Instructions to follow
Consider the entries below. Count the lines holding the string "jour" and state the number only.

----- Record excerpts

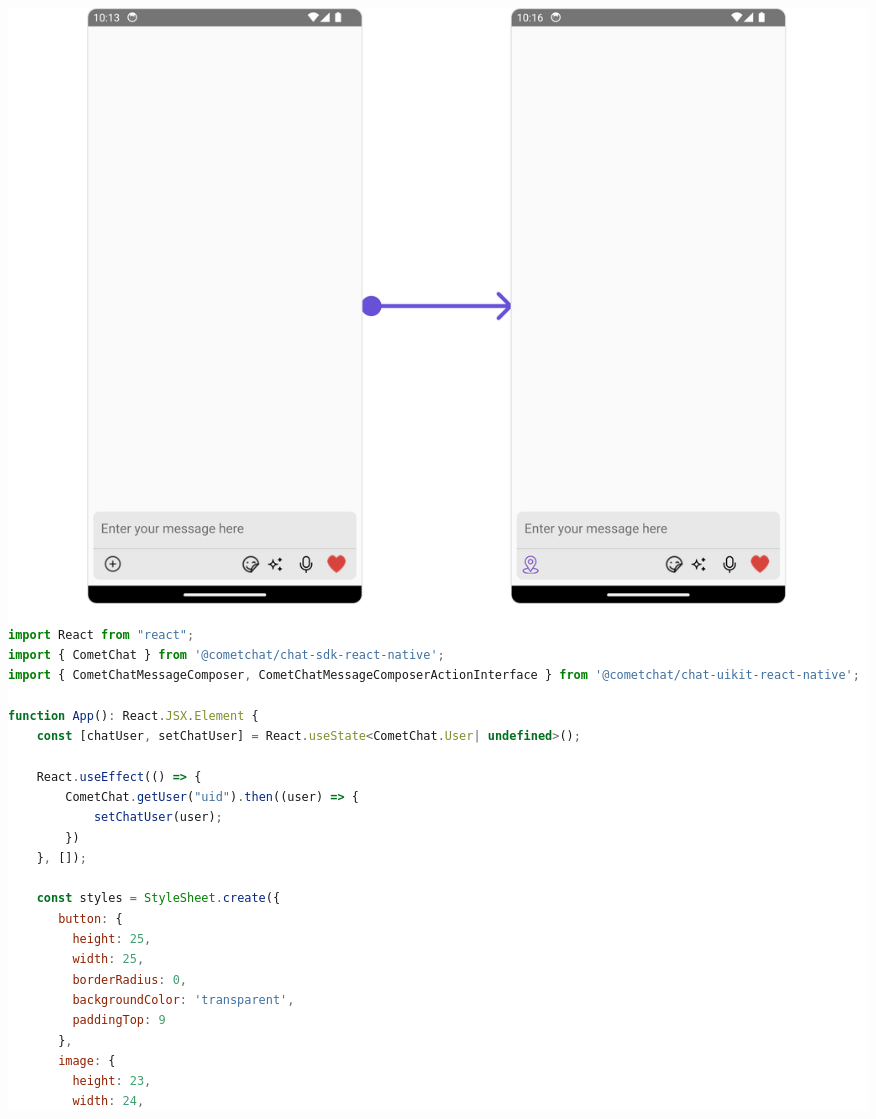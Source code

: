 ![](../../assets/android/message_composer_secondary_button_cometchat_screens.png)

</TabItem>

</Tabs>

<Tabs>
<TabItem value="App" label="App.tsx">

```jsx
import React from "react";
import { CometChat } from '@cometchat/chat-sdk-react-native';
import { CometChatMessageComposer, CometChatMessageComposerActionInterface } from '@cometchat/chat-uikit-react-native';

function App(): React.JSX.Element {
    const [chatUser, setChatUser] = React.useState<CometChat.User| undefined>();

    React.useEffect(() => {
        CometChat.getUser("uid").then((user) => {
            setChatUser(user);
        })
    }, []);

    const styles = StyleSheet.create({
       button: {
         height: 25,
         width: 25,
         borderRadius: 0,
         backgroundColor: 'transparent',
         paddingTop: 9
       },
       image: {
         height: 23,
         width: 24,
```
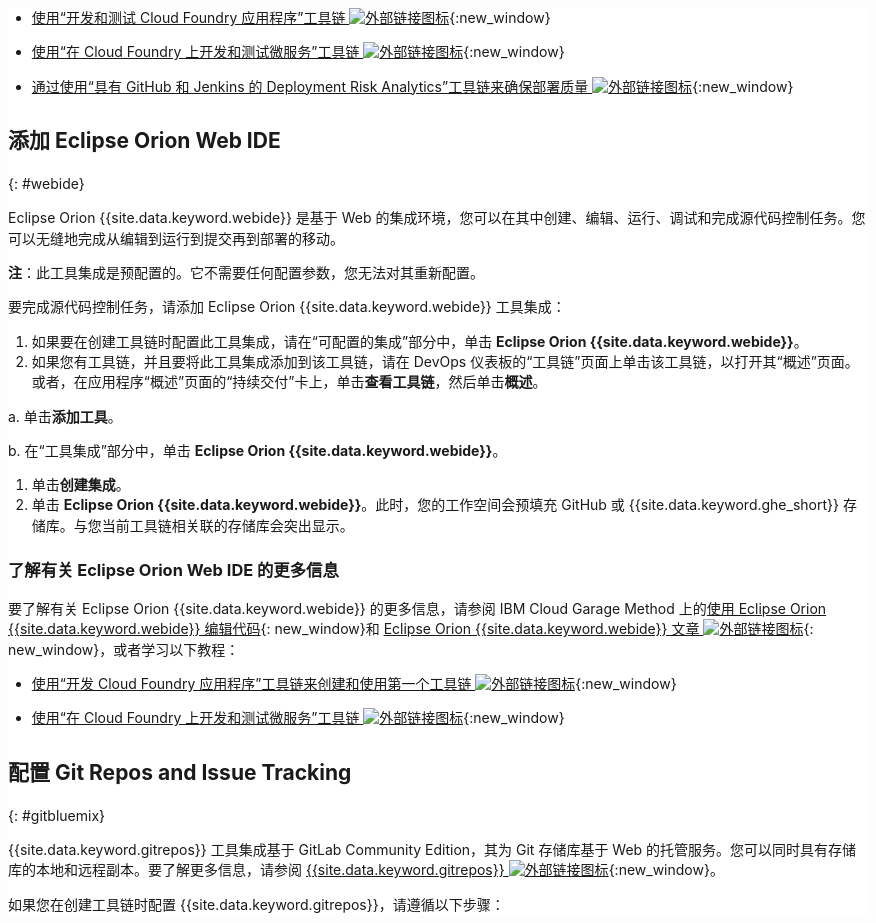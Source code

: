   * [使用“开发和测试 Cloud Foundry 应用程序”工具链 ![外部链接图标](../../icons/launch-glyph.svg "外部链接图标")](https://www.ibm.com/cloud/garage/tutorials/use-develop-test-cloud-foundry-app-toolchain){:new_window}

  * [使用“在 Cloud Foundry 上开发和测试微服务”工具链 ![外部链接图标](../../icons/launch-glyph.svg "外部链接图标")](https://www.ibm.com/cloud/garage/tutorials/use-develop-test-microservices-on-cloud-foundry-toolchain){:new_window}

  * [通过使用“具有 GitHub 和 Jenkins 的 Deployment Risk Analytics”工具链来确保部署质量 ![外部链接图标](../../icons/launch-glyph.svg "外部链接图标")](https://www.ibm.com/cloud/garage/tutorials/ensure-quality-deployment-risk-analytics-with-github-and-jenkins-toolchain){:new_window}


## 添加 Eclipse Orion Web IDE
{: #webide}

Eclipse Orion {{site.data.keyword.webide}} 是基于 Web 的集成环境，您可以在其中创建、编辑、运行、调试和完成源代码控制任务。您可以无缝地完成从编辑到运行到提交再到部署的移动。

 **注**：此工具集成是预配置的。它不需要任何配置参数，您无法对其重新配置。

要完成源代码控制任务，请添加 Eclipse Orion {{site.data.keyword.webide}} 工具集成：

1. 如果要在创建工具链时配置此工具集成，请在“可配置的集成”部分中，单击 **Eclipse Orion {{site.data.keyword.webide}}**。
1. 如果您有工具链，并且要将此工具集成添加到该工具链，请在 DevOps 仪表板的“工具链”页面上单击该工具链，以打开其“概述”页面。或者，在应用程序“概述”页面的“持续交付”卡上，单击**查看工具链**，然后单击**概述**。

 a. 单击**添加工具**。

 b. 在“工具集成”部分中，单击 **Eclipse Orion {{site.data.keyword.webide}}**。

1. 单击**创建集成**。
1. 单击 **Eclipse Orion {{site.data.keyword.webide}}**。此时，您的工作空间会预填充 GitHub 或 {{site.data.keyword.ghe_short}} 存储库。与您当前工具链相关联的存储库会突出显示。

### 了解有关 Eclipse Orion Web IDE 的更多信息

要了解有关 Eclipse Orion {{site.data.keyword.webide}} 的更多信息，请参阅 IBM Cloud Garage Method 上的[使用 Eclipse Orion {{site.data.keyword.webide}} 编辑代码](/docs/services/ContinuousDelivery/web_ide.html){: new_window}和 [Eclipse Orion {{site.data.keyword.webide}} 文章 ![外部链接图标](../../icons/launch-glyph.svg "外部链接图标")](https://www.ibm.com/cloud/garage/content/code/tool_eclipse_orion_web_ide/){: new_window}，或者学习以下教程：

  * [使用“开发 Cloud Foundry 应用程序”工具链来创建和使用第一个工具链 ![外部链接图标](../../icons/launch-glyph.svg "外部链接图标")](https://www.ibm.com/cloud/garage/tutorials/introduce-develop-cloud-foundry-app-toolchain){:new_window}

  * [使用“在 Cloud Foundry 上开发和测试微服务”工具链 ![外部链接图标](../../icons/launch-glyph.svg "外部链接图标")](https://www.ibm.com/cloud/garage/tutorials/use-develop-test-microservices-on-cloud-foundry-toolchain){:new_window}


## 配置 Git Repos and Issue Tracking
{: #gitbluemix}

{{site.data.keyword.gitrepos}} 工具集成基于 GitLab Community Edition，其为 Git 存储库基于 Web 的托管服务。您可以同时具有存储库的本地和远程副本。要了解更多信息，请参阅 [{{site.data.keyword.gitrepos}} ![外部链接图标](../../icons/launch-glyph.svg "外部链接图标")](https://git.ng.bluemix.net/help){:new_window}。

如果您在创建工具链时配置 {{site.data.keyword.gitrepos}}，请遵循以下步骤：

----------
----- Record excerpts

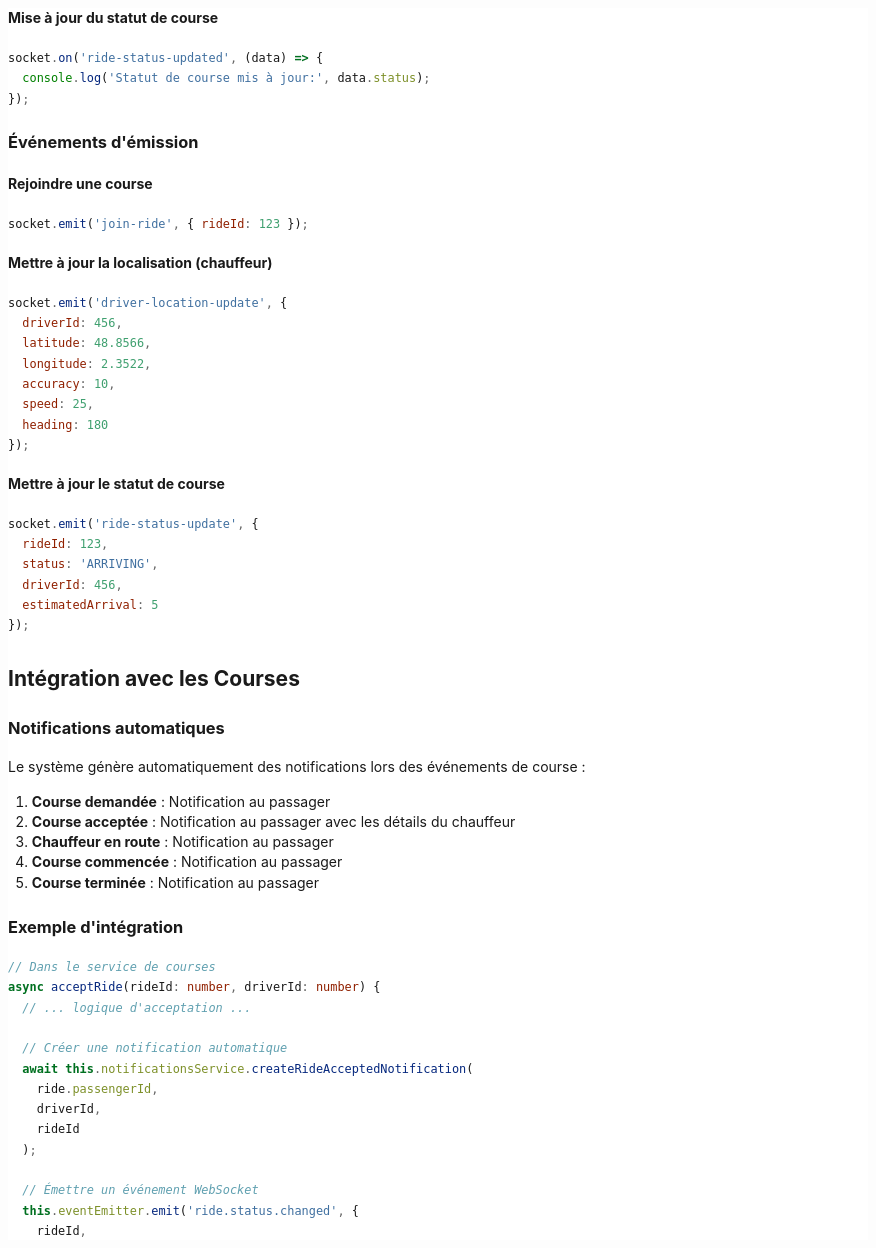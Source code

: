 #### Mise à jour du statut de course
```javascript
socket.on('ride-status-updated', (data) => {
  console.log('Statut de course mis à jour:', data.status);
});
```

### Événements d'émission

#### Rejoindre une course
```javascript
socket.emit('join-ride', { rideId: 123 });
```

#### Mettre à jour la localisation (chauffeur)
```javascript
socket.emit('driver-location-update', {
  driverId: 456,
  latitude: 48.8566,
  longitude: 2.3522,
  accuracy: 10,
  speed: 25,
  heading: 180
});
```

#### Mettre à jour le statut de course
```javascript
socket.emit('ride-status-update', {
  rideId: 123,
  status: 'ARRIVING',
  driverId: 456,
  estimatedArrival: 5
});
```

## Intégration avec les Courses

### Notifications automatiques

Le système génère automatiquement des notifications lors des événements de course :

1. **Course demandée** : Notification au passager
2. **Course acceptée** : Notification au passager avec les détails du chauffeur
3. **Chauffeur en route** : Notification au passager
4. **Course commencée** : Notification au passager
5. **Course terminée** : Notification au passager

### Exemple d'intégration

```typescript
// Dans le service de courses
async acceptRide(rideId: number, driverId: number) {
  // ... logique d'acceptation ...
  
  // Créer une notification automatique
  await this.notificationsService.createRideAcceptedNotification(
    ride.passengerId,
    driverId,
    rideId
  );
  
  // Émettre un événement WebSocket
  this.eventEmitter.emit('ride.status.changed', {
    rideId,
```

----------

Solution to the exercise
4